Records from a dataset
* * * * *

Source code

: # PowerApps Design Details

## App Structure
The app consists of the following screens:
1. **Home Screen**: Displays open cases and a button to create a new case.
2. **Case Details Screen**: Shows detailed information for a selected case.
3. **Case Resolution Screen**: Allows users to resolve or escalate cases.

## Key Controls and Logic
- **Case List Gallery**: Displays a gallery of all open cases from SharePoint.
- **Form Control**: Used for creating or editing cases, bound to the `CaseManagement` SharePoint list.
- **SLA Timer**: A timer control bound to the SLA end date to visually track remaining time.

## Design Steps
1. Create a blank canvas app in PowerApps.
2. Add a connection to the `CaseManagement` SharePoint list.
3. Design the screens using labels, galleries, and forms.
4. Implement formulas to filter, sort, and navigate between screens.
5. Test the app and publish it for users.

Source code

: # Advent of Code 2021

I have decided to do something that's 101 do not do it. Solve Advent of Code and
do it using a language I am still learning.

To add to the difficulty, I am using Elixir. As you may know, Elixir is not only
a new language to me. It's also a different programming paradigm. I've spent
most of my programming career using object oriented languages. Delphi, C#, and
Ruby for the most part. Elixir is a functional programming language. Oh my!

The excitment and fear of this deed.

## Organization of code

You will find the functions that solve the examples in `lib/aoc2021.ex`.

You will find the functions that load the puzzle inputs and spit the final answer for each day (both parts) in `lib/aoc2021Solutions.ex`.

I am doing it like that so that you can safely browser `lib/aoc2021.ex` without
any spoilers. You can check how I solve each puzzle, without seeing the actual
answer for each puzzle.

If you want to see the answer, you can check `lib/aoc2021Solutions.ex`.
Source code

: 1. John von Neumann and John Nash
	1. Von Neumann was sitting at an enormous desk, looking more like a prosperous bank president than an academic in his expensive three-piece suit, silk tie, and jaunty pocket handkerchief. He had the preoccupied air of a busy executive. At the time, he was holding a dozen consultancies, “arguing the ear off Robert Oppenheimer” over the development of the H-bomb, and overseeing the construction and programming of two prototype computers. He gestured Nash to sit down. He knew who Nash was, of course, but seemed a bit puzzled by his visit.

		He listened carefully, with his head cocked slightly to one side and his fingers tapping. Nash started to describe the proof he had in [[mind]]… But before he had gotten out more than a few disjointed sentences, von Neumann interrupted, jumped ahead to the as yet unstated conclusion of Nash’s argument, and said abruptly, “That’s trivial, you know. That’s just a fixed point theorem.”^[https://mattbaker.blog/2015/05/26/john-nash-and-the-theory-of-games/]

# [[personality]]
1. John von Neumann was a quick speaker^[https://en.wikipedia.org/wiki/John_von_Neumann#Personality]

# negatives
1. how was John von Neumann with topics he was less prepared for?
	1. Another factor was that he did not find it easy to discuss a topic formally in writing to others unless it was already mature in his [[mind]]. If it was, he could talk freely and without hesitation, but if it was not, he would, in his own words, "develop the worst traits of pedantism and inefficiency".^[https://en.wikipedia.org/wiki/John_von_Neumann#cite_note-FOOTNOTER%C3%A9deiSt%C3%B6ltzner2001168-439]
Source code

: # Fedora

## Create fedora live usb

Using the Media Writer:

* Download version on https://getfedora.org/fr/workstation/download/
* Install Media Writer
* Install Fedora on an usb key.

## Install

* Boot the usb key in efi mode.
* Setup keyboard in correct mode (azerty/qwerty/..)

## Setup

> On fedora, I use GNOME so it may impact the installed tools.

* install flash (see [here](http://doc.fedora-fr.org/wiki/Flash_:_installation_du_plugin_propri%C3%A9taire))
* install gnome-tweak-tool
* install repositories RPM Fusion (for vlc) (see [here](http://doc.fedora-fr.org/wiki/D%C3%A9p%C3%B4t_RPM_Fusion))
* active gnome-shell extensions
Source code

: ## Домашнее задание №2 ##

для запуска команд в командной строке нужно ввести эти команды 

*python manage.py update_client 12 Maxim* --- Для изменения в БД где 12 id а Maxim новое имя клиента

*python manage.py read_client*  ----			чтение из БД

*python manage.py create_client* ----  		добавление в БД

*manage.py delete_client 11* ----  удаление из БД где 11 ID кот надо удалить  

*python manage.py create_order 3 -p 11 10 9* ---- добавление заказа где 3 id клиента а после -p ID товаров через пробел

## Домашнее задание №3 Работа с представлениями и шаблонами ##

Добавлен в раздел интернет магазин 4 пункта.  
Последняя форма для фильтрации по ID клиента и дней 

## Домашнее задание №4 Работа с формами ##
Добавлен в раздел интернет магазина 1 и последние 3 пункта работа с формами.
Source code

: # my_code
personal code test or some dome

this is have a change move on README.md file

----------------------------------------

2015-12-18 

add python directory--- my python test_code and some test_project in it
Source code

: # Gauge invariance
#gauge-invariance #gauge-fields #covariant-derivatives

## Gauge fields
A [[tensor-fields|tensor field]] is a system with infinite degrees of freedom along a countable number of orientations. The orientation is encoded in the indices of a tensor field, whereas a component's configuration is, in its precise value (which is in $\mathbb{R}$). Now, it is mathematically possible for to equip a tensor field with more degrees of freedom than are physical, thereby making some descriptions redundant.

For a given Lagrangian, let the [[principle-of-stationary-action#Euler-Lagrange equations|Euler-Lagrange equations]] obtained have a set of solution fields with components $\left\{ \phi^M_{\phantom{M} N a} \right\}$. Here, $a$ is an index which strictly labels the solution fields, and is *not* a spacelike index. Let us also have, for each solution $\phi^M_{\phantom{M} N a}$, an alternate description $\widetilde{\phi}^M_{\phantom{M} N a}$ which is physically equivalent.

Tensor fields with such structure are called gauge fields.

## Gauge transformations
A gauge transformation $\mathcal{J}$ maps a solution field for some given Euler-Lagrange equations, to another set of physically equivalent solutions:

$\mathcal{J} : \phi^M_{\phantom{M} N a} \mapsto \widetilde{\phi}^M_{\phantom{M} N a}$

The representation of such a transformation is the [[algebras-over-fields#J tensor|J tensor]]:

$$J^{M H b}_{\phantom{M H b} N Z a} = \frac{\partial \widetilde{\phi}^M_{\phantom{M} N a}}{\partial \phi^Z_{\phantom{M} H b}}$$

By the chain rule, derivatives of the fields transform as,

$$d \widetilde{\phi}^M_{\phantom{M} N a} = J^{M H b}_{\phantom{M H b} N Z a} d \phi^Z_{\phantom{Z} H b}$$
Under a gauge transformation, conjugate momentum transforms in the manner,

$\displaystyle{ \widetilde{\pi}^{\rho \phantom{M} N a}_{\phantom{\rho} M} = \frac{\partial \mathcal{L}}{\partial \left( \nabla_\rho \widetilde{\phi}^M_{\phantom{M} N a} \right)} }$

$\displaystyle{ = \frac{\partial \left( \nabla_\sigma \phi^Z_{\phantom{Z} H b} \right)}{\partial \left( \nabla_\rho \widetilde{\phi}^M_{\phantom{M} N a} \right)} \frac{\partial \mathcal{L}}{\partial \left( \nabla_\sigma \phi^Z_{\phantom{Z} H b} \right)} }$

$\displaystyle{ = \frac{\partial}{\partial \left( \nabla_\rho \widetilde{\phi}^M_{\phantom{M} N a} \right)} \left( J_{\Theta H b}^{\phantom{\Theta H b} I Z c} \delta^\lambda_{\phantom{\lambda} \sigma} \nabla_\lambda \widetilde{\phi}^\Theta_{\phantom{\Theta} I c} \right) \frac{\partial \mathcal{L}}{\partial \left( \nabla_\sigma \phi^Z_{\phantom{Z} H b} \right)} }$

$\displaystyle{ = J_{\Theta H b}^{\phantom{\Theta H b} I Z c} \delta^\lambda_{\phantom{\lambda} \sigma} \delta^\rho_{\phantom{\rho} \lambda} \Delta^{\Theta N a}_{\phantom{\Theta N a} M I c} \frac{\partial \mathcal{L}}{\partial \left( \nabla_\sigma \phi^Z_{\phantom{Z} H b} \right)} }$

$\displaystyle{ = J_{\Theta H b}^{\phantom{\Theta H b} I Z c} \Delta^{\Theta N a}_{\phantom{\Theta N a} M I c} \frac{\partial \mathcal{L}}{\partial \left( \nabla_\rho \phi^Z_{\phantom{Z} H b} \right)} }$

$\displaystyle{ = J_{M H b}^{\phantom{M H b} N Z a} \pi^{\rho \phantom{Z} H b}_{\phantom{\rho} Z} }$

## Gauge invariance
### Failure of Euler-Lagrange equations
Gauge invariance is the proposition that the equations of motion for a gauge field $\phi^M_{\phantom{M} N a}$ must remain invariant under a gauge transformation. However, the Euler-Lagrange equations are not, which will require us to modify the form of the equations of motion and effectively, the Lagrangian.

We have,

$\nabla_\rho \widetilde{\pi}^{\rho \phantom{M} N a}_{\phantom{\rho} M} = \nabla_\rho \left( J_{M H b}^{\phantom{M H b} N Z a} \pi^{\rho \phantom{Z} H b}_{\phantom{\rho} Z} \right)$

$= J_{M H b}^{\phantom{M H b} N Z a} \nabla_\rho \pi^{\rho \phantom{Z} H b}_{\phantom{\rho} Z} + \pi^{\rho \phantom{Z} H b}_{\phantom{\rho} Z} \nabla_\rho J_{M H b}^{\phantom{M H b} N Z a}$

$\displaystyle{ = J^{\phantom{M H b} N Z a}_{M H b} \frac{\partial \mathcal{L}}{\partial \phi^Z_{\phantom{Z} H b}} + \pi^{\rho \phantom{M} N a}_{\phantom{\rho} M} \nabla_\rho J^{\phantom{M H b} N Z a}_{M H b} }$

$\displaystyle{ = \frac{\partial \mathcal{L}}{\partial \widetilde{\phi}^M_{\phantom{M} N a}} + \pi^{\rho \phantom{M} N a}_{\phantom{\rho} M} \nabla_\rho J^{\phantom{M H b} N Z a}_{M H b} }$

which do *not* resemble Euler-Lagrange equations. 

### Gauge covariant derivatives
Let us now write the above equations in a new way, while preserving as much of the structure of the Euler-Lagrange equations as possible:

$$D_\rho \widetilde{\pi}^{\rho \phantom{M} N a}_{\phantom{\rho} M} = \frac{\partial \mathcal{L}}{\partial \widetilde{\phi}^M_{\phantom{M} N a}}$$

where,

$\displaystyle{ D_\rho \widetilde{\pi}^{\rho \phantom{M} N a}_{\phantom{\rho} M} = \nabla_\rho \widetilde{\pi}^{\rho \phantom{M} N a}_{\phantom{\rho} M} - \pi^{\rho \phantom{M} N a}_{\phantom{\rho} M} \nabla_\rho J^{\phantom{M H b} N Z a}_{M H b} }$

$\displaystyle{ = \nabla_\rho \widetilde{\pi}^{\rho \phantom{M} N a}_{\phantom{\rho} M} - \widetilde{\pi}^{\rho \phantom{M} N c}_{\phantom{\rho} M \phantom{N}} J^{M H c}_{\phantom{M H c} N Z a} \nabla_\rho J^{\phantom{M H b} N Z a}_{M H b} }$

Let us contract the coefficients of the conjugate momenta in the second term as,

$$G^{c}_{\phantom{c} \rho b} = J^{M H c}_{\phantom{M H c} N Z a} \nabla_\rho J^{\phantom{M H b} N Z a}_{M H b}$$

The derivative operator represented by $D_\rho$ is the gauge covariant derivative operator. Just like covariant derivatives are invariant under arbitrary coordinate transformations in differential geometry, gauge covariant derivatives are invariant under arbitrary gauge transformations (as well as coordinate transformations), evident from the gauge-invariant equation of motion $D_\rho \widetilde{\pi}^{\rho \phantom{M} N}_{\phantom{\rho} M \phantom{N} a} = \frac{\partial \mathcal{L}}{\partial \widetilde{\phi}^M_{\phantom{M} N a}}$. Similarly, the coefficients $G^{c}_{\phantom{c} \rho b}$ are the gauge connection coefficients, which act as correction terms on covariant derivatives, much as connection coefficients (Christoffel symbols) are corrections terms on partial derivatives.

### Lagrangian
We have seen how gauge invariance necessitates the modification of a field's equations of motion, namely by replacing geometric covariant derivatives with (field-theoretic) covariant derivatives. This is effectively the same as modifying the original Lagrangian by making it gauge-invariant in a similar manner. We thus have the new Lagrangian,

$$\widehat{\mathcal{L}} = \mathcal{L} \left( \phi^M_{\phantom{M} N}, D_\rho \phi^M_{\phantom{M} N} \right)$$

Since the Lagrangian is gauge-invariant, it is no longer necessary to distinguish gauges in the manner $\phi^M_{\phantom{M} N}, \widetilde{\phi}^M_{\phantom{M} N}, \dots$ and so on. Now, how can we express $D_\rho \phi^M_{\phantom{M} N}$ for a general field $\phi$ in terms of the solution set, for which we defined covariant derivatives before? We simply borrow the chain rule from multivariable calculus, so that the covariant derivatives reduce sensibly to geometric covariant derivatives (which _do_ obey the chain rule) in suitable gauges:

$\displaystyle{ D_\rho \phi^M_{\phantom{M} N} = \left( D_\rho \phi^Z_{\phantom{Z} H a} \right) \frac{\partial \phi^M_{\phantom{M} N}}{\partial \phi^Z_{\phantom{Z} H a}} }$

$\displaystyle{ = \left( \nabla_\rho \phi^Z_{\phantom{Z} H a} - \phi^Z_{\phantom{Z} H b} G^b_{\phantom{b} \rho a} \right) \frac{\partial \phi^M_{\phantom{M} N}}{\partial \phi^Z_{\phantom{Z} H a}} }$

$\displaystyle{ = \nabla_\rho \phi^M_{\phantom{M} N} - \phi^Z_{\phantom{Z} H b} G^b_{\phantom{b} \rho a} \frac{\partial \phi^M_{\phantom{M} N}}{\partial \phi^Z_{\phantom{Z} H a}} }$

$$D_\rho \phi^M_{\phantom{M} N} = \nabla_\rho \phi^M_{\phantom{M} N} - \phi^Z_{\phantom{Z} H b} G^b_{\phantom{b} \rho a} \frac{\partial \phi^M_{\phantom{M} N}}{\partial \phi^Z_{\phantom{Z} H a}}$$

* * * * *

Starting with the line with "1. John von Neumann was" above and going on through the line with "personal code test or some dome", transcribe every line exactly, both ends included, and add nothing.

1. John von Neumann was a quick speaker^[https://en.wikipedia.org/wiki/John_von_Neumann#Personality]

# negatives
1. how was John von Neumann with topics he was less prepared for?
	1. Another factor was that he did not find it easy to discuss a topic formally in writing to others unless it was already mature in his [[mind]]. If it was, he could talk freely and without hesitation, but if it was not, he would, in his own words, "develop the worst traits of pedantism and inefficiency".^[https://en.wikipedia.org/wiki/John_von_Neumann#cite_note-FOOTNOTER%C3%A9deiSt%C3%B6ltzner2001168-439]
Source code

: # Fedora

## Create fedora live usb

Using the Media Writer:

* Download version on https://getfedora.org/fr/workstation/download/
* Install Media Writer
* Install Fedora on an usb key.

## Install

* Boot the usb key in efi mode.
* Setup keyboard in correct mode (azerty/qwerty/..)

## Setup

> On fedora, I use GNOME so it may impact the installed tools.

* install flash (see [here](http://doc.fedora-fr.org/wiki/Flash_:_installation_du_plugin_propri%C3%A9taire))
* install gnome-tweak-tool
* install repositories RPM Fusion (for vlc) (see [here](http://doc.fedora-fr.org/wiki/D%C3%A9p%C3%B4t_RPM_Fusion))
* active gnome-shell extensions
Source code

: ## Домашнее задание №2 ##

для запуска команд в командной строке нужно ввести эти команды 

*python manage.py update_client 12 Maxim* --- Для изменения в БД где 12 id а Maxim новое имя клиента

*python manage.py read_client*  ----			чтение из БД

*python manage.py create_client* ----  		добавление в БД

*manage.py delete_client 11* ----  удаление из БД где 11 ID кот надо удалить  

*python manage.py create_order 3 -p 11 10 9* ---- добавление заказа где 3 id клиента а после -p ID товаров через пробел

## Домашнее задание №3 Работа с представлениями и шаблонами ##

Добавлен в раздел интернет магазин 4 пункта.  
Последняя форма для фильтрации по ID клиента и дней 

## Домашнее задание №4 Работа с формами ##
Добавлен в раздел интернет магазина 1 и последние 3 пункта работа с формами.
Source code

: # my_code
personal code test or some dome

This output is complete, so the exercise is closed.